Variable length sequences and masking

I am trying to allow variable length sequences in a language model. I think the right way to do this is using masks, but I currently get an error. My code looks like this:

class Seq2Hist(torch.nn.Module):
    def __init__(self, D_in, D_out):
        """
        In the constructor we instantiate two nn.Linear modules and assign them as
        member variables.
        """
        super(Seq2Hist, self).__init__()
        self.num_words = D_out

    def forward(self, x):
        """
        In the forward function we accept a Tensor of input data and we must return
        a Tensor of output data. We can use Modules defined in the constructor as
        well as arbitrary operators on Tensors.
        """
        out = torch.zeros(self.num_words + 1, x.shape[1]).scatter_add(
            0, x, torch.ones(x.shape)
        ).transpose(1, 0)
        return out[:, :-1]


class MLP(nn.Module):
    def __init__(self, args, eps=1):
        super(MLP, self).__init__()
        self.eps = eps
        
        self.seq2hist = Seq2Hist(args.num_words_per_doc, args.num_words)
        self.prob_layer = nn.Linear(args.num_words, 2)
        nn.init.xavier_uniform_(self.prob_layer.weight)
        self.prob_scale_layer = nn.Linear(args.num_words, 1)
        nn.init.xavier_uniform_(self.prob_scale_layer.weight)
        self.anneal_floor = 0
        
    # forward propagate input
    def forward(self, X):
        self.anneal_floor += 1
        z = self.seq2hist(X)
        background_prob = nn.Softmax(dim=-1)(self.prob_layer(z))
        background_prob_scale = nn.ReLU()(self.prob_scale_layer(z)) + self.eps / self.anneal_floor
        background_prob_prior = background_prob * background_prob_scale
         
        return background_prob_prior

    
def model(data=None, mask=None, args=None, batch_size=None, annealing_factor=1):
    with poutine.scale(None, annealing_factor):
        # Globals.
        topic_weights = pyro.sample(
                "topic_weights", dist.Dirichlet(10 * torch.ones(args.num_topics))
        )
        with pyro.plate("topics", args.num_topics + 1):
            topic_words = pyro.sample(
                "topic_words", dist.Dirichlet(torch.ones(args.num_words) / args.num_words),
            )

    # Locals.
    with pyro.plate("documents", data.size(1) if data is not None else args.num_docs):
        with poutine.scale(None, annealing_factor):
            doc_background_prob = pyro.sample("doc_background_prob", 
                                              dist.Beta(10 * torch.ones(1), 10 * torch.ones(1))
                                             ).unsqueeze(-1)

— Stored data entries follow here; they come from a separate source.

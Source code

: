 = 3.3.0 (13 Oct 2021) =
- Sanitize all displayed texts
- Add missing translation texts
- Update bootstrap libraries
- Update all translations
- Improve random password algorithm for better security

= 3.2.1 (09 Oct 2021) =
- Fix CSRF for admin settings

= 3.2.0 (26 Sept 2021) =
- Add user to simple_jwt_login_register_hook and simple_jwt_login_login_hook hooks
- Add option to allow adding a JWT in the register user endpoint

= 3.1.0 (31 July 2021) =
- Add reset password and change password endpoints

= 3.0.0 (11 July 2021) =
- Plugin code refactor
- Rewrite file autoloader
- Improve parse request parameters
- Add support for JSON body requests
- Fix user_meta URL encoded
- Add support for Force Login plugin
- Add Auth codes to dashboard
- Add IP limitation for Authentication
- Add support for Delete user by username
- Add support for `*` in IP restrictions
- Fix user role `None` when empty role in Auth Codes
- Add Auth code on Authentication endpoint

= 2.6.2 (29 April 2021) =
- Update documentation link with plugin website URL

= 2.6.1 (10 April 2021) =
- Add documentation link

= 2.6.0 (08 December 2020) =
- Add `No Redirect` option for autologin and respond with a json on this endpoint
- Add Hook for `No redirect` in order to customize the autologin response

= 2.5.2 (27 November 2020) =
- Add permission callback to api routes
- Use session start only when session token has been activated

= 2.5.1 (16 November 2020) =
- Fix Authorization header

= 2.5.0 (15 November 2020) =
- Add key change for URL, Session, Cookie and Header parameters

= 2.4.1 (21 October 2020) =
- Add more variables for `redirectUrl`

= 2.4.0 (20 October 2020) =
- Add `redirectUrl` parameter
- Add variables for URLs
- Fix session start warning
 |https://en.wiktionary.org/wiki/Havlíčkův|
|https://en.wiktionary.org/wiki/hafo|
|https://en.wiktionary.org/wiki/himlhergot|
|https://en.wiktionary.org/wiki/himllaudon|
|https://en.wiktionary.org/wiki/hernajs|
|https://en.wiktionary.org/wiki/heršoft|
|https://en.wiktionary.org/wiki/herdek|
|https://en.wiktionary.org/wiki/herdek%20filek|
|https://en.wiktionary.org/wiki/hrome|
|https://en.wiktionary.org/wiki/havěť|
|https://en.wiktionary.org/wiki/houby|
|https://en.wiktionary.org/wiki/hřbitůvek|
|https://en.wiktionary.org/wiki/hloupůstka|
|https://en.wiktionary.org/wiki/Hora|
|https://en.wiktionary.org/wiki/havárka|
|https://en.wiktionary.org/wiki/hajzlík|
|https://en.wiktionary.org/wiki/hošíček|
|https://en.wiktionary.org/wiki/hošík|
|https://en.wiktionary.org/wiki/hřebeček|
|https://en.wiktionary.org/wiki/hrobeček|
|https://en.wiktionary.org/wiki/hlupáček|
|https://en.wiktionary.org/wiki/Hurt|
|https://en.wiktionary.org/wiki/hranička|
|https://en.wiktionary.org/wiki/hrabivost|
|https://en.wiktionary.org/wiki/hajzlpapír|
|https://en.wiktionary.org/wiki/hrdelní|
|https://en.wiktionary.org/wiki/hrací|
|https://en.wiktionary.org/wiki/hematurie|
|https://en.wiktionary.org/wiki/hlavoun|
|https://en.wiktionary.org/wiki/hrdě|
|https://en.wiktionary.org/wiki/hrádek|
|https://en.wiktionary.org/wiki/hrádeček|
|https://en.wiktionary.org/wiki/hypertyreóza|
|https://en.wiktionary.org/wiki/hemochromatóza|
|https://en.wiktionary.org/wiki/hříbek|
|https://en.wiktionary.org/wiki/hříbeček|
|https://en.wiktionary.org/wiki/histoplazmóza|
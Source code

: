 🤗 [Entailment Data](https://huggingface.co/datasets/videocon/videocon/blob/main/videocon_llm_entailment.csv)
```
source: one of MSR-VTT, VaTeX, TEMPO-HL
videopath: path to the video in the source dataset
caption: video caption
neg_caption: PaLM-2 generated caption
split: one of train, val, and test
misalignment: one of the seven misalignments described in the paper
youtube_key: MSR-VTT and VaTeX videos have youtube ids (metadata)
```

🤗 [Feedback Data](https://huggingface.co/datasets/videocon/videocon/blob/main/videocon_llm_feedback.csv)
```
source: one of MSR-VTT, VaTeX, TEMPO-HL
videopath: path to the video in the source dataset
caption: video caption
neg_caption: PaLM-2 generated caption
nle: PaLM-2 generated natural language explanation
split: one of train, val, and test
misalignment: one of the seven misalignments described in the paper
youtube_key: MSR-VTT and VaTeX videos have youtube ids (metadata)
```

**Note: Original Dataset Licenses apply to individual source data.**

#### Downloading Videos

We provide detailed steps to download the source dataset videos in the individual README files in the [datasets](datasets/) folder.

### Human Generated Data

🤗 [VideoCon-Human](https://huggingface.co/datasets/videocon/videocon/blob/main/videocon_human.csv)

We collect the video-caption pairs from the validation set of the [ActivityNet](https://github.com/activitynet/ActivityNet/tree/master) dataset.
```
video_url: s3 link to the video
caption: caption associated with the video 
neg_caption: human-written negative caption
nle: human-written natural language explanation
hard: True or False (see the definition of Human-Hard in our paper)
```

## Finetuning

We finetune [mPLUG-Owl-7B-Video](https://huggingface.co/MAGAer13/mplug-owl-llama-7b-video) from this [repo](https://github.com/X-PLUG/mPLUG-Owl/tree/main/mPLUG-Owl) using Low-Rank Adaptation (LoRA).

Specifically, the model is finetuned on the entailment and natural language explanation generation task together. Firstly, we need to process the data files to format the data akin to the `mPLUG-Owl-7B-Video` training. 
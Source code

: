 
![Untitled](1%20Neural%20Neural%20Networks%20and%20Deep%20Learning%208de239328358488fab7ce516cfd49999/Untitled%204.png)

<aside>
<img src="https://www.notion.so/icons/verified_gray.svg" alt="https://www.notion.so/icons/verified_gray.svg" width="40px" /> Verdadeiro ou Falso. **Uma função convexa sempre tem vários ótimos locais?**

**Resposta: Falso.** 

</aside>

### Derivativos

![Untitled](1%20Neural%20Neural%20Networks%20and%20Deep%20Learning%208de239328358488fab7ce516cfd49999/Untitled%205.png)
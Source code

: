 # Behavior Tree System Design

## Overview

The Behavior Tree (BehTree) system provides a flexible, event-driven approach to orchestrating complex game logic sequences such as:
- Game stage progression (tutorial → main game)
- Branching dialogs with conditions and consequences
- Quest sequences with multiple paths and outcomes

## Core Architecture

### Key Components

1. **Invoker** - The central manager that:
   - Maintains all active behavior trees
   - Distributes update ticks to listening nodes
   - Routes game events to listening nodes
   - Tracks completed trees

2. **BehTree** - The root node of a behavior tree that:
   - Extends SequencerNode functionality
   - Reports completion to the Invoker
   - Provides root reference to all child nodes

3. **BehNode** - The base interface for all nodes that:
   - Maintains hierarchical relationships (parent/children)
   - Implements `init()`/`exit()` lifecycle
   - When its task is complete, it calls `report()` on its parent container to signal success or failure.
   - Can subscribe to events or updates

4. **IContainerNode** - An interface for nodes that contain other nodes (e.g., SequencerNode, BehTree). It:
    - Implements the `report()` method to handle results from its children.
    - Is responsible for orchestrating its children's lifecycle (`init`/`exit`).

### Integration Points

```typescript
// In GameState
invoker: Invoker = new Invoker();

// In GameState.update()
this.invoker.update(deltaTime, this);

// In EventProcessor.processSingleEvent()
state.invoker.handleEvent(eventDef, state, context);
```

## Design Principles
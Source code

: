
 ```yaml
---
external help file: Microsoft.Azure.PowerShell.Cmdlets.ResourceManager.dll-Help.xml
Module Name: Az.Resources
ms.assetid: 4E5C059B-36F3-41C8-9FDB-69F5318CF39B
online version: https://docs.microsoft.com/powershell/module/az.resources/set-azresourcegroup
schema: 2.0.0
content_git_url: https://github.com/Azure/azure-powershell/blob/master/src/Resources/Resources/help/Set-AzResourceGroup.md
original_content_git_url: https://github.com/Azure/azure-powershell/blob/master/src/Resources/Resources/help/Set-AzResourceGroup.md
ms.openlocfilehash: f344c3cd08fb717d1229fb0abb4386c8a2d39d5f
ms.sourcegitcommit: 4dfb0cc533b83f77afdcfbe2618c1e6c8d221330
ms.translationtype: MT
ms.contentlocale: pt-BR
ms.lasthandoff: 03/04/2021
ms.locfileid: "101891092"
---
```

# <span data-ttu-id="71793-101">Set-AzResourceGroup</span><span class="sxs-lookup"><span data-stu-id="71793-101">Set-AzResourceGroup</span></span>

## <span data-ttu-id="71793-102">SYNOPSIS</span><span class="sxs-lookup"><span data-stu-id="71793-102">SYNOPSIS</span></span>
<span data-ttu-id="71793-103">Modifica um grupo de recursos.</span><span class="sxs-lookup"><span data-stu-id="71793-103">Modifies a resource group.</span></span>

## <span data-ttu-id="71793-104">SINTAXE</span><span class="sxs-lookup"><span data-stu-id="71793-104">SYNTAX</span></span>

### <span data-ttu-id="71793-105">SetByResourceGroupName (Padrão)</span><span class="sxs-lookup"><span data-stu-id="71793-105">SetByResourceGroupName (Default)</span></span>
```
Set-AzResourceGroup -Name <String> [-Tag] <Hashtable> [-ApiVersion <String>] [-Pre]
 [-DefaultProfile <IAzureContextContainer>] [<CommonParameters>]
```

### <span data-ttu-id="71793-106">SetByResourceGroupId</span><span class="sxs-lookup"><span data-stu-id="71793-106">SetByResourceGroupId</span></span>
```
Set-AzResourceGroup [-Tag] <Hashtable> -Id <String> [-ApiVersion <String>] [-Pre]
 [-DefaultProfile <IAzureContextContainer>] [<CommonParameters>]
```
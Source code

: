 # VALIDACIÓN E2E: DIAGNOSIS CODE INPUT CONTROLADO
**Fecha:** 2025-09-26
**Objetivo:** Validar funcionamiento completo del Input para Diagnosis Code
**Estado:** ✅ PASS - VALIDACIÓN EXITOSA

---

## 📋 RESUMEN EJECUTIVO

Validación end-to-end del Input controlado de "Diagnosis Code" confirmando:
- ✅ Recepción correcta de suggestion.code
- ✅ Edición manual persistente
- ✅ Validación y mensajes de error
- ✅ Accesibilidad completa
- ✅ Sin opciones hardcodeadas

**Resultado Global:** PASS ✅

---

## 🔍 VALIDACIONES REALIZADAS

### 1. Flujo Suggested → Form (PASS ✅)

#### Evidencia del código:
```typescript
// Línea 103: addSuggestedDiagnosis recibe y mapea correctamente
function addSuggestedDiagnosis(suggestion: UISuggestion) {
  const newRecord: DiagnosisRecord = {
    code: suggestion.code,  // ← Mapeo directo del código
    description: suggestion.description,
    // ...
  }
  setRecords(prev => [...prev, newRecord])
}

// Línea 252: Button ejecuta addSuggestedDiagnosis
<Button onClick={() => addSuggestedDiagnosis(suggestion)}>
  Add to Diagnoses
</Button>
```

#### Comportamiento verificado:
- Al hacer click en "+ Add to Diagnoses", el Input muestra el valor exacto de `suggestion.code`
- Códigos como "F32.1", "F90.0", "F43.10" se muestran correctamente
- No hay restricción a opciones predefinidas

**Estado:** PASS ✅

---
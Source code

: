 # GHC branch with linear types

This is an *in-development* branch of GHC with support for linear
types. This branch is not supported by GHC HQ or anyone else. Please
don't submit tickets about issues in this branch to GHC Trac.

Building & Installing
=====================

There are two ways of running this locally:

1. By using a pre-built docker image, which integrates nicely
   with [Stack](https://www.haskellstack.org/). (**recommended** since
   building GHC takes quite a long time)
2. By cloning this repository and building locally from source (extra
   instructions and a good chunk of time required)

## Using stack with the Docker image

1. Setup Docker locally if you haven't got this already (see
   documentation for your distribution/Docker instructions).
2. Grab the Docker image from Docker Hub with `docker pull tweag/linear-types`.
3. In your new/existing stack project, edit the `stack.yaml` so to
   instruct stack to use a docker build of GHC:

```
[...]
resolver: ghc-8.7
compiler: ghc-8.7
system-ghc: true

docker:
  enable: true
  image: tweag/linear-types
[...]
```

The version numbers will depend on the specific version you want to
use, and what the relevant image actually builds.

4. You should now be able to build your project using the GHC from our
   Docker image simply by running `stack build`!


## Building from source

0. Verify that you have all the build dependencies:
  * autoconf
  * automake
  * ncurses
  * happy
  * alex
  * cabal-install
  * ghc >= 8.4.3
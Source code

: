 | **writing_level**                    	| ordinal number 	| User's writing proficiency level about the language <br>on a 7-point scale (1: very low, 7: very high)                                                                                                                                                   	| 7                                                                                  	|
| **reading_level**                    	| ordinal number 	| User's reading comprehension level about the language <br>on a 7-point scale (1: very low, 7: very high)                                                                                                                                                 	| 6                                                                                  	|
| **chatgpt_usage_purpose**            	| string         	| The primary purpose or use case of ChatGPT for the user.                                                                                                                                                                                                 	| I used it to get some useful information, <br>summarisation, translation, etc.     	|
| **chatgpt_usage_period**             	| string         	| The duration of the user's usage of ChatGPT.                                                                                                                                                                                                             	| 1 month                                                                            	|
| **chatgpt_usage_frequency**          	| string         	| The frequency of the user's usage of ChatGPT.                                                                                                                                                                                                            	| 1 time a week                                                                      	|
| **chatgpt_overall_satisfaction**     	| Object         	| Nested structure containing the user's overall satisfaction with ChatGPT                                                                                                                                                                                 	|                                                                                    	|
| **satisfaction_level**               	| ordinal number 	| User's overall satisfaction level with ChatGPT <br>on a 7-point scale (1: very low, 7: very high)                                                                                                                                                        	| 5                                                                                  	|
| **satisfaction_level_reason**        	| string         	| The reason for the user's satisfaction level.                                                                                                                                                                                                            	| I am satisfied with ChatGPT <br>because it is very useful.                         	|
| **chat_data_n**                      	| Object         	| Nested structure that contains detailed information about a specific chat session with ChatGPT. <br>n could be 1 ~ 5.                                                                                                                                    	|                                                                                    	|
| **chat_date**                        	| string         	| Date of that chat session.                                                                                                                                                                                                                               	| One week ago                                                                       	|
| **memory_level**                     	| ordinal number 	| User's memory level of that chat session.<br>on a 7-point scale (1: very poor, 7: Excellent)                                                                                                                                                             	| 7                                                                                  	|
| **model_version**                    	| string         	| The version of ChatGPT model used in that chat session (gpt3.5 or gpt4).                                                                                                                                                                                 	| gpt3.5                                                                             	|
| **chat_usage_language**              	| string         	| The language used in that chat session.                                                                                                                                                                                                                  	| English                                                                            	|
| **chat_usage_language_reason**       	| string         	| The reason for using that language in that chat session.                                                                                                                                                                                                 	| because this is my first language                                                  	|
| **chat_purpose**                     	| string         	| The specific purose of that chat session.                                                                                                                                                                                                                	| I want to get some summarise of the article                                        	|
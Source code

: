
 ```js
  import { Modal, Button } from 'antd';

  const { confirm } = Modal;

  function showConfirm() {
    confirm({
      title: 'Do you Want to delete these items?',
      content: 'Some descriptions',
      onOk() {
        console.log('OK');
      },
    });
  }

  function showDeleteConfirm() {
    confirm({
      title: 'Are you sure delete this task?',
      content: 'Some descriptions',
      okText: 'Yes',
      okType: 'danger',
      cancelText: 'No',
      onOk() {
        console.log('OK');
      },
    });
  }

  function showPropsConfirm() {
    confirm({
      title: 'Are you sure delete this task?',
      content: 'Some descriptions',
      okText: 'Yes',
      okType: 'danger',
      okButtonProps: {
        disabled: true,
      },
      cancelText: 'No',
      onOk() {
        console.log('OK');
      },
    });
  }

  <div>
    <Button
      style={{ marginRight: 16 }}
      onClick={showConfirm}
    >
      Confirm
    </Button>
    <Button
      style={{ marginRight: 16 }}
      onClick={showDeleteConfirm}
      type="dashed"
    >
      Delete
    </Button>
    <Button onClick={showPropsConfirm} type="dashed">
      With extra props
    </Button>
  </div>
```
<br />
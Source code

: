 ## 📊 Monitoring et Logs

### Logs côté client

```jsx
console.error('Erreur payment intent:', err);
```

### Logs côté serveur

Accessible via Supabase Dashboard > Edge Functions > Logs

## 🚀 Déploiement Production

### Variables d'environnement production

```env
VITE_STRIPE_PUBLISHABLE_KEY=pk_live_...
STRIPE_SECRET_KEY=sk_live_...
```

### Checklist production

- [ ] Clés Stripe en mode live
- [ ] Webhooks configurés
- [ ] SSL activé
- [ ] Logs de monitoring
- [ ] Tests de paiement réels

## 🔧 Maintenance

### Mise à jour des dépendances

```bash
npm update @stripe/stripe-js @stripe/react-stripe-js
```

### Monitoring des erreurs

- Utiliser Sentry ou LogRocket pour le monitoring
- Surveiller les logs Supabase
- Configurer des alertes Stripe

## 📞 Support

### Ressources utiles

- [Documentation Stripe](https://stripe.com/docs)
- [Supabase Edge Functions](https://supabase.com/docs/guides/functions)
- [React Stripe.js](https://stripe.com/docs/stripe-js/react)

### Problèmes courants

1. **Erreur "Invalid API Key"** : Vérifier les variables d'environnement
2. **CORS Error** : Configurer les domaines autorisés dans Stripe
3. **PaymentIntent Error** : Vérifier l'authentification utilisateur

            doc_topic = pyro.sample("doc_topic", dist.Categorical(topic_weights), 
                                   infer={"enumerate": "parallel"}) + 1

        with pyro.plate("words", args.num_words_per_doc):
            # The word_topics variable is marginalized out during inference,
            # achieved by specifying infer={"enumerate": "parallel"} and using
            # TraceEnum_ELBO for inference. Thus we can ignore this variable in
            # the guide.
            with poutine.mask(None, mask):
                word_background_ind = pyro.sample(
                    "word_background_ind",
                    dist.Bernoulli(doc_background_prob.squeeze()),
                    infer={"enumerate": "parallel"}
                )
                topic_ind = (doc_topic * word_background_ind).type(torch.LongTensor)
                data = pyro.sample(
                    "doc_words", dist.Categorical(Vindex(topic_words)[topic_ind]), 
                    obs=data, obs_mask=mask
                )

    return topic_weights, topic_words, doc_topic, data

def parametrized_guide(predictor, data, mask, args, batch_size=None, annealing_factor=1):
    # Use a conjugate guide for global variables.
    topic_weights_posterior = pyro.param(
        "topic_weights_posterior",
        lambda: torch.ones(args.num_topics),
        constraint=constraints.positive,
    )
    topic_words_posterior = pyro.param(
        "topic_words_posterior",
        lambda: torch.ones(args.num_topics + 1, args.num_words),
        constraint=constraints.greater_than(1e-8),
    )
    with poutine.scale(None, annealing_factor):
        pyro.sample("topic_weights", dist.Dirichlet(topic_weights_posterior))
        with pyro.plate("topics", args.num_topics + 1):
            pyro.sample("topic_words", dist.Dirichlet(topic_words_posterior))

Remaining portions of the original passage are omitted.